Modelling Quantum Transduction for Multipartite Entanglement Distribution
Laura d'Avossa, Angela Sara Cacciapuoti, Marcello Caleffi
TL;DR
This work targets multipartite entanglement distribution for a Quantum Internet by bridging superconducting qubits and optical channels through quantum transduction. It compares Direct Multipartite Distribution (DMD) with Teleported Multipartite Distribution (TMD) and develops a transducer-performance framework to analyze four TMD variants: vanilla, intrinsic-entanglement (IE-TMD), and entanglement-swapping (IES-TMD, plus a swapping extension). Key results show that DMD faces fundamental capacity constraints due to entanglement persistence and transduction losses, while vanilla-TMD provides nonzero capacity for any nonzero link success probability $p^v_c$; IE-TMD relaxes cooperativity requirements by generating entanglement intrinsically, though not achieving unit capacity, and IES-TMD enables heralded entanglement via detector clicks at the cost of added hardware and still subunit maximum capacity.
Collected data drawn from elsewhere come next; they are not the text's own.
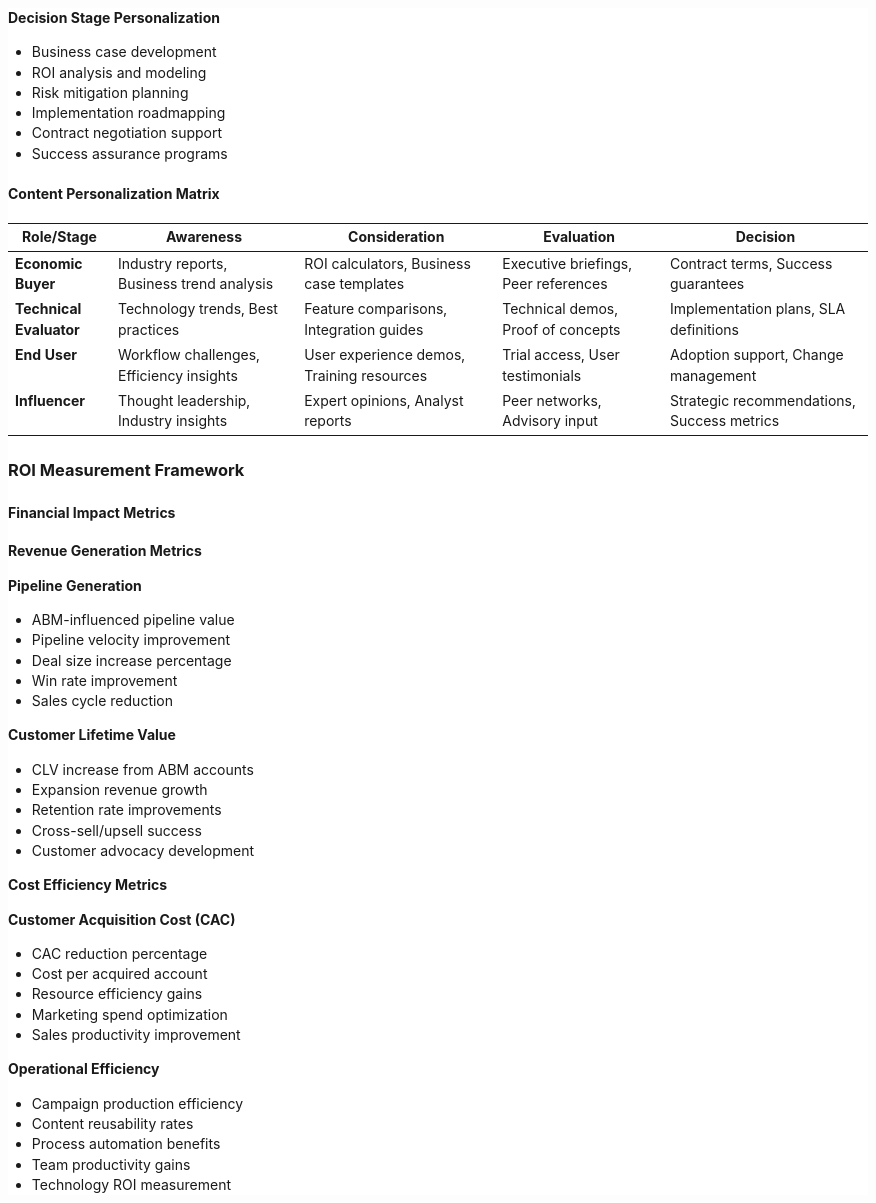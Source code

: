 **Decision Stage Personalization**
- Business case development
- ROI analysis and modeling
- Risk mitigation planning
- Implementation roadmapping
- Contract negotiation support
- Success assurance programs

#### Content Personalization Matrix

| Role/Stage | Awareness | Consideration | Evaluation | Decision |
|------------|-----------|---------------|------------|-----------|
| **Economic Buyer** | Industry reports, Business trend analysis | ROI calculators, Business case templates | Executive briefings, Peer references | Contract terms, Success guarantees |
| **Technical Evaluator** | Technology trends, Best practices | Feature comparisons, Integration guides | Technical demos, Proof of concepts | Implementation plans, SLA definitions |
| **End User** | Workflow challenges, Efficiency insights | User experience demos, Training resources | Trial access, User testimonials | Adoption support, Change management |
| **Influencer** | Thought leadership, Industry insights | Expert opinions, Analyst reports | Peer networks, Advisory input | Strategic recommendations, Success metrics |

### ROI Measurement Framework

#### Financial Impact Metrics

**Revenue Generation Metrics**

**Pipeline Generation**
- ABM-influenced pipeline value
- Pipeline velocity improvement
- Deal size increase percentage
- Win rate improvement
- Sales cycle reduction

**Customer Lifetime Value**
- CLV increase from ABM accounts
- Expansion revenue growth
- Retention rate improvements
- Cross-sell/upsell success
- Customer advocacy development

**Cost Efficiency Metrics**

**Customer Acquisition Cost (CAC)**
- CAC reduction percentage
- Cost per acquired account
- Resource efficiency gains
- Marketing spend optimization
- Sales productivity improvement

**Operational Efficiency**
- Campaign production efficiency
- Content reusability rates
- Process automation benefits
- Team productivity gains
- Technology ROI measurement
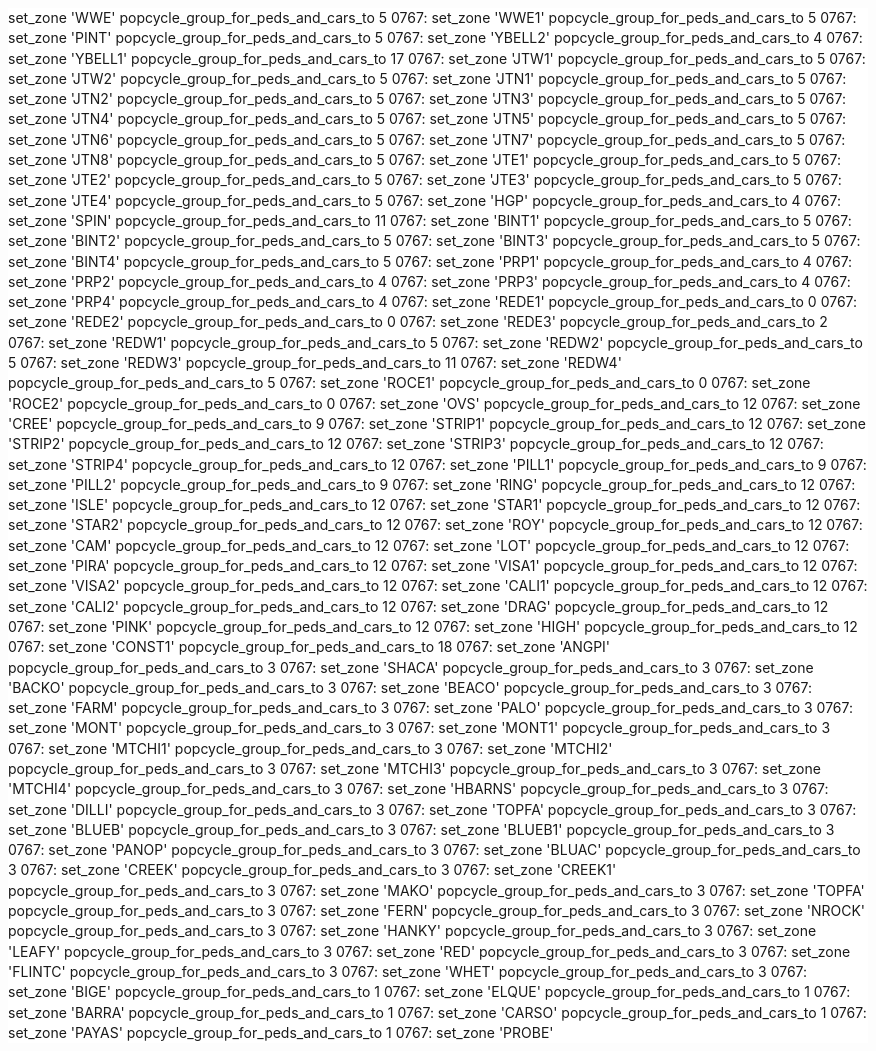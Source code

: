 set_zone 'WWE' popcycle_group_for_peds_and_cars_to 5 0767: set_zone 'WWE1' popcycle_group_for_peds_and_cars_to 5 0767: set_zone 'PINT' popcycle_group_for_peds_and_cars_to 5 0767: set_zone 'YBELL2' popcycle_group_for_peds_and_cars_to 4 0767: set_zone 'YBELL1' popcycle_group_for_peds_and_cars_to 17 0767: set_zone 'JTW1' popcycle_group_for_peds_and_cars_to 5 0767: set_zone 'JTW2' popcycle_group_for_peds_and_cars_to 5 0767: set_zone 'JTN1' popcycle_group_for_peds_and_cars_to 5 0767: set_zone 'JTN2' popcycle_group_for_peds_and_cars_to 5 0767: set_zone 'JTN3' popcycle_group_for_peds_and_cars_to 5 0767: set_zone 'JTN4' popcycle_group_for_peds_and_cars_to 5 0767: set_zone 'JTN5' popcycle_group_for_peds_and_cars_to 5 0767: set_zone 'JTN6' popcycle_group_for_peds_and_cars_to 5 0767: set_zone 'JTN7' popcycle_group_for_peds_and_cars_to 5 0767: set_zone 'JTN8' popcycle_group_for_peds_and_cars_to 5 0767: set_zone 'JTE1' popcycle_group_for_peds_and_cars_to 5 0767: set_zone 'JTE2' popcycle_group_for_peds_and_cars_to 5 0767: set_zone 'JTE3' popcycle_group_for_peds_and_cars_to 5 0767: set_zone 'JTE4' popcycle_group_for_peds_and_cars_to 5 0767: set_zone 'HGP' popcycle_group_for_peds_and_cars_to 4 0767: set_zone 'SPIN' popcycle_group_for_peds_and_cars_to 11 0767: set_zone 'BINT1' popcycle_group_for_peds_and_cars_to 5 0767: set_zone 'BINT2' popcycle_group_for_peds_and_cars_to 5 0767: set_zone 'BINT3' popcycle_group_for_peds_and_cars_to 5 0767: set_zone 'BINT4' popcycle_group_for_peds_and_cars_to 5 0767: set_zone 'PRP1' popcycle_group_for_peds_and_cars_to 4 0767: set_zone 'PRP2' popcycle_group_for_peds_and_cars_to 4 0767: set_zone 'PRP3' popcycle_group_for_peds_and_cars_to 4 0767: set_zone 'PRP4' popcycle_group_for_peds_and_cars_to 4 0767: set_zone 'REDE1' popcycle_group_for_peds_and_cars_to 0 0767: set_zone 'REDE2' popcycle_group_for_peds_and_cars_to 0 0767: set_zone 'REDE3' popcycle_group_for_peds_and_cars_to 2 0767: set_zone 'REDW1' popcycle_group_for_peds_and_cars_to 5 0767: set_zone 'REDW2' popcycle_group_for_peds_and_cars_to 5 0767: set_zone 'REDW3' popcycle_group_for_peds_and_cars_to 11 0767: set_zone 'REDW4' popcycle_group_for_peds_and_cars_to 5 0767: set_zone 'ROCE1' popcycle_group_for_peds_and_cars_to 0 0767: set_zone 'ROCE2' popcycle_group_for_peds_and_cars_to 0 0767: set_zone 'OVS' popcycle_group_for_peds_and_cars_to 12 0767: set_zone 'CREE' popcycle_group_for_peds_and_cars_to 9 0767: set_zone 'STRIP1' popcycle_group_for_peds_and_cars_to 12 0767: set_zone 'STRIP2' popcycle_group_for_peds_and_cars_to 12 0767: set_zone 'STRIP3' popcycle_group_for_peds_and_cars_to 12 0767: set_zone 'STRIP4' popcycle_group_for_peds_and_cars_to 12 0767: set_zone 'PILL1' popcycle_group_for_peds_and_cars_to 9 0767: set_zone 'PILL2' popcycle_group_for_peds_and_cars_to 9 0767: set_zone 'RING' popcycle_group_for_peds_and_cars_to 12 0767: set_zone 'ISLE' popcycle_group_for_peds_and_cars_to 12 0767: set_zone 'STAR1' popcycle_group_for_peds_and_cars_to 12 0767: set_zone 'STAR2' popcycle_group_for_peds_and_cars_to 12 0767: set_zone 'ROY' popcycle_group_for_peds_and_cars_to 12 0767: set_zone 'CAM' popcycle_group_for_peds_and_cars_to 12 0767: set_zone 'LOT' popcycle_group_for_peds_and_cars_to 12 0767: set_zone 'PIRA' popcycle_group_for_peds_and_cars_to 12 0767: set_zone 'VISA1' popcycle_group_for_peds_and_cars_to 12 0767: set_zone 'VISA2' popcycle_group_for_peds_and_cars_to 12 0767: set_zone 'CALI1' popcycle_group_for_peds_and_cars_to 12 0767: set_zone 'CALI2' popcycle_group_for_peds_and_cars_to 12 0767: set_zone 'DRAG' popcycle_group_for_peds_and_cars_to 12 0767: set_zone 'PINK' popcycle_group_for_peds_and_cars_to 12 0767: set_zone 'HIGH' popcycle_group_for_peds_and_cars_to 12 0767: set_zone 'CONST1' popcycle_group_for_peds_and_cars_to 18 0767: set_zone 'ANGPI' popcycle_group_for_peds_and_cars_to 3 0767: set_zone 'SHACA' popcycle_group_for_peds_and_cars_to 3 0767: set_zone 'BACKO' popcycle_group_for_peds_and_cars_to 3 0767: set_zone 'BEACO' popcycle_group_for_peds_and_cars_to 3 0767: set_zone 'FARM' popcycle_group_for_peds_and_cars_to 3 0767: set_zone 'PALO' popcycle_group_for_peds_and_cars_to 3 0767: set_zone 'MONT' popcycle_group_for_peds_and_cars_to 3 0767: set_zone 'MONT1' popcycle_group_for_peds_and_cars_to 3 0767: set_zone 'MTCHI1' popcycle_group_for_peds_and_cars_to 3 0767: set_zone 'MTCHI2' popcycle_group_for_peds_and_cars_to 3 0767: set_zone 'MTCHI3' popcycle_group_for_peds_and_cars_to 3 0767: set_zone 'MTCHI4' popcycle_group_for_peds_and_cars_to 3 0767: set_zone 'HBARNS' popcycle_group_for_peds_and_cars_to 3 0767: set_zone 'DILLI' popcycle_group_for_peds_and_cars_to 3 0767: set_zone 'TOPFA' popcycle_group_for_peds_and_cars_to 3 0767: set_zone 'BLUEB' popcycle_group_for_peds_and_cars_to 3 0767: set_zone 'BLUEB1' popcycle_group_for_peds_and_cars_to 3 0767: set_zone 'PANOP' popcycle_group_for_peds_and_cars_to 3 0767: set_zone 'BLUAC' popcycle_group_for_peds_and_cars_to 3 0767: set_zone 'CREEK' popcycle_group_for_peds_and_cars_to 3 0767: set_zone 'CREEK1' popcycle_group_for_peds_and_cars_to 3 0767: set_zone 'MAKO' popcycle_group_for_peds_and_cars_to 3 0767: set_zone 'TOPFA' popcycle_group_for_peds_and_cars_to 3 0767: set_zone 'FERN' popcycle_group_for_peds_and_cars_to 3 0767: set_zone 'NROCK' popcycle_group_for_peds_and_cars_to 3 0767: set_zone 'HANKY' popcycle_group_for_peds_and_cars_to 3 0767: set_zone 'LEAFY' popcycle_group_for_peds_and_cars_to 3 0767: set_zone 'RED' popcycle_group_for_peds_and_cars_to 3 0767: set_zone 'FLINTC' popcycle_group_for_peds_and_cars_to 3 0767: set_zone 'WHET' popcycle_group_for_peds_and_cars_to 3 0767: set_zone 'BIGE' popcycle_group_for_peds_and_cars_to 1 0767: set_zone 'ELQUE' popcycle_group_for_peds_and_cars_to 1 0767: set_zone 'BARRA' popcycle_group_for_peds_and_cars_to 1 0767: set_zone 'CARSO' popcycle_group_for_peds_and_cars_to 1 0767: set_zone 'PAYAS' popcycle_group_for_peds_and_cars_to 1 0767: set_zone 'PROBE'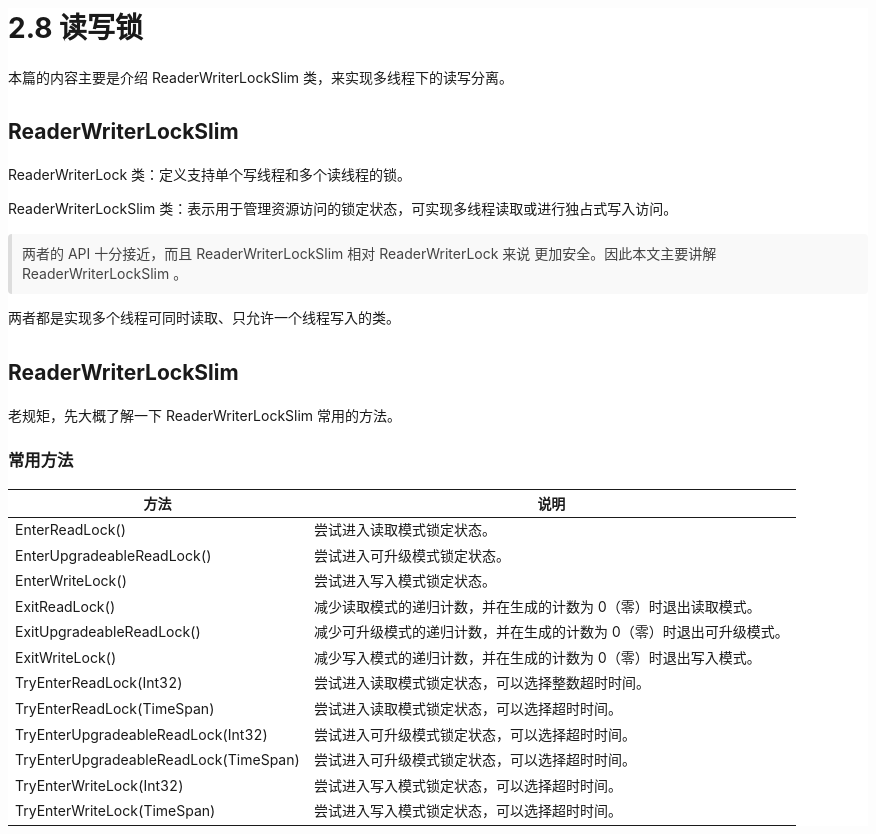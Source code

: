 # 2.8 读写锁

本篇的内容主要是介绍 ReaderWriterLockSlim 类，来实现多线程下的读写分离。



## ReaderWriterLockSlim

ReaderWriterLock 类：定义支持单个写线程和多个读线程的锁。

ReaderWriterLockSlim 类：表示用于管理资源访问的锁定状态，可实现多线程读取或进行独占式写入访问。

<p>
    <blockquote style="margin: 10px 0px; padding: 10px; border-left: 4px solid rgb(221, 221, 221); color: rgb(68, 68, 68); background-color: rgb(249, 249, 249); border-radius: 4px; font-size: 14px; overflow-wrap: break-word; font-family: "Helvetica Neue", 微软雅黑, "Microsoft Yahei", Helvetica, Arial, sans-serif;               ">
两者的 API 十分接近，而且 ReaderWriterLockSlim 相对 ReaderWriterLock 来说 更加安全。因此本文主要讲解 ReaderWriterLockSlim 。
    </blockquote>
</p>

两者都是实现多个线程可同时读取、只允许一个线程写入的类。



## ReaderWriterLockSlim

老规矩，先大概了解一下 ReaderWriterLockSlim 常用的方法。

### 常用方法

| 方法                                  | 说明                                                         |
| ------------------------------------- | ------------------------------------------------------------ |
| EnterReadLock()                       | 尝试进入读取模式锁定状态。                                   |
| EnterUpgradeableReadLock()            | 尝试进入可升级模式锁定状态。                                 |
| EnterWriteLock()                      | 尝试进入写入模式锁定状态。                                   |
| ExitReadLock()                        | 减少读取模式的递归计数，并在生成的计数为 0（零）时退出读取模式。 |
| ExitUpgradeableReadLock()             | 减少可升级模式的递归计数，并在生成的计数为 0（零）时退出可升级模式。 |
| ExitWriteLock()                       | 减少写入模式的递归计数，并在生成的计数为 0（零）时退出写入模式。 |
| TryEnterReadLock(Int32)               | 尝试进入读取模式锁定状态，可以选择整数超时时间。             |
| TryEnterReadLock(TimeSpan)            | 尝试进入读取模式锁定状态，可以选择超时时间。                 |
| TryEnterUpgradeableReadLock(Int32)    | 尝试进入可升级模式锁定状态，可以选择超时时间。               |
| TryEnterUpgradeableReadLock(TimeSpan) | 尝试进入可升级模式锁定状态，可以选择超时时间。               |
| TryEnterWriteLock(Int32)              | 尝试进入写入模式锁定状态，可以选择超时时间。                 |
| TryEnterWriteLock(TimeSpan)           | 尝试进入写入模式锁定状态，可以选择超时时间。                 |
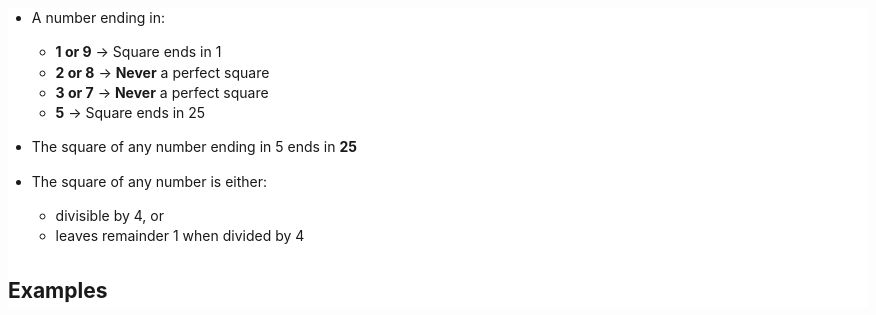 * A number ending in:

  * **1 or 9** → Square ends in 1
  * **2 or 8** → **Never** a perfect square
  * **3 or 7** → **Never** a perfect square
  * **5** → Square ends in 25
* The square of any number ending in 5 ends in **25**
* The square of any number is either:

  * divisible by 4, or
  * leaves remainder 1 when divided by 4


## Examples 
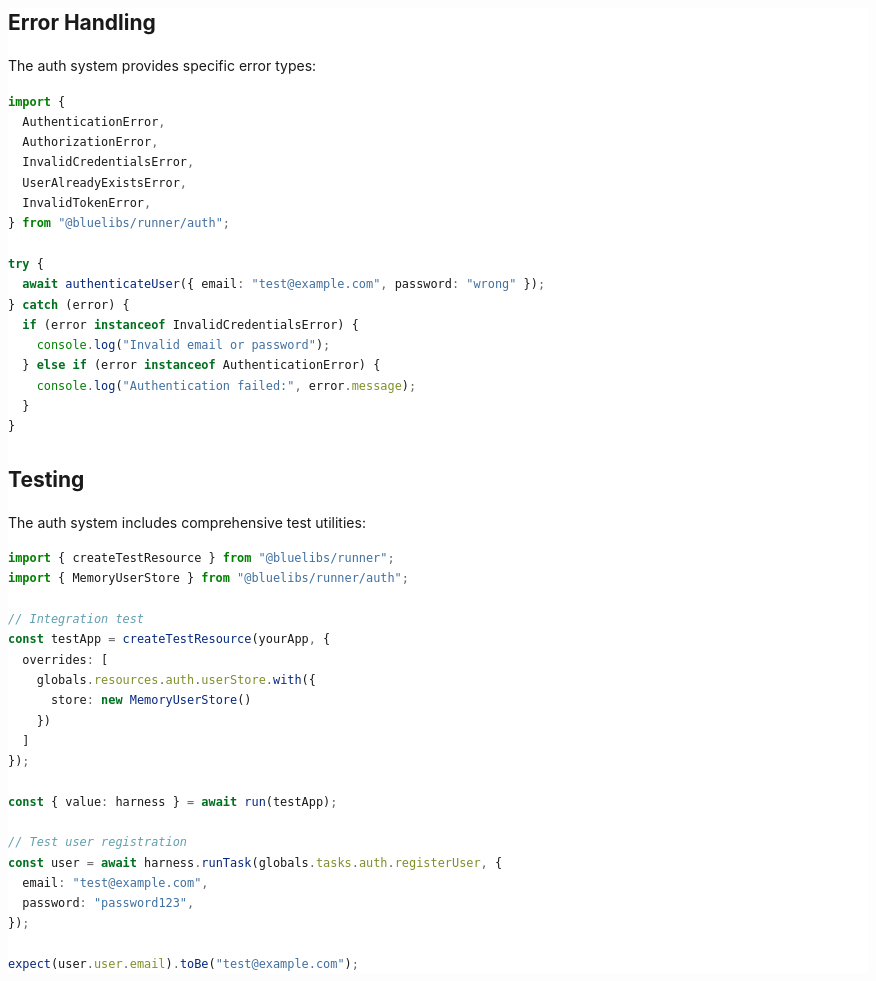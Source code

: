 ## Error Handling

The auth system provides specific error types:

```typescript
import { 
  AuthenticationError,
  AuthorizationError,
  InvalidCredentialsError,
  UserAlreadyExistsError,
  InvalidTokenError,
} from "@bluelibs/runner/auth";

try {
  await authenticateUser({ email: "test@example.com", password: "wrong" });
} catch (error) {
  if (error instanceof InvalidCredentialsError) {
    console.log("Invalid email or password");
  } else if (error instanceof AuthenticationError) {
    console.log("Authentication failed:", error.message);
  }
}
```

## Testing

The auth system includes comprehensive test utilities:

```typescript
import { createTestResource } from "@bluelibs/runner";
import { MemoryUserStore } from "@bluelibs/runner/auth";

// Integration test
const testApp = createTestResource(yourApp, {
  overrides: [
    globals.resources.auth.userStore.with({ 
      store: new MemoryUserStore() 
    })
  ]
});

const { value: harness } = await run(testApp);

// Test user registration
const user = await harness.runTask(globals.tasks.auth.registerUser, {
  email: "test@example.com",
  password: "password123",
});

expect(user.user.email).toBe("test@example.com");
```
The study emphasizes that conversion efficiency and cooperativity critically shape performance, suggesting a standardized QT model based on conversion-efficiency to compare hardware across platforms and to guide future quantum-network design.
Abstract
Superconducting and photonic technologies are envisioned to play a key role in the Quantum Internet. However the hybridization of these technologies requires functional quantum transducers for converting superconducting qubits, exploited in quantum computation, into ``flying'' qubits, able to propagate through the network (and vice-versa). In this paper, quantum transduction is theoretically investigated for a key functionality of the Quantum Internet, namely, multipartite entanglement distribution. Different communication models for quantum transduction are provided, in order to make the entanglement distribution possible. The proposed models departs from the large heterogeneity of hardware solutions available in literature, abstracting from the particulars of the specific solutions with a communication engineering perspective. Then, a performance analysis of the proposed models is conducted through key communication metrics, such as quantum capacity and entanglement generation probability. The analysis reveals that -- although the considered communication metrics depend on transduction hardware parameters for all the proposed models -- the particulars of the considered transduction paradigm play a relevant role in the overall entanglement distribution performance.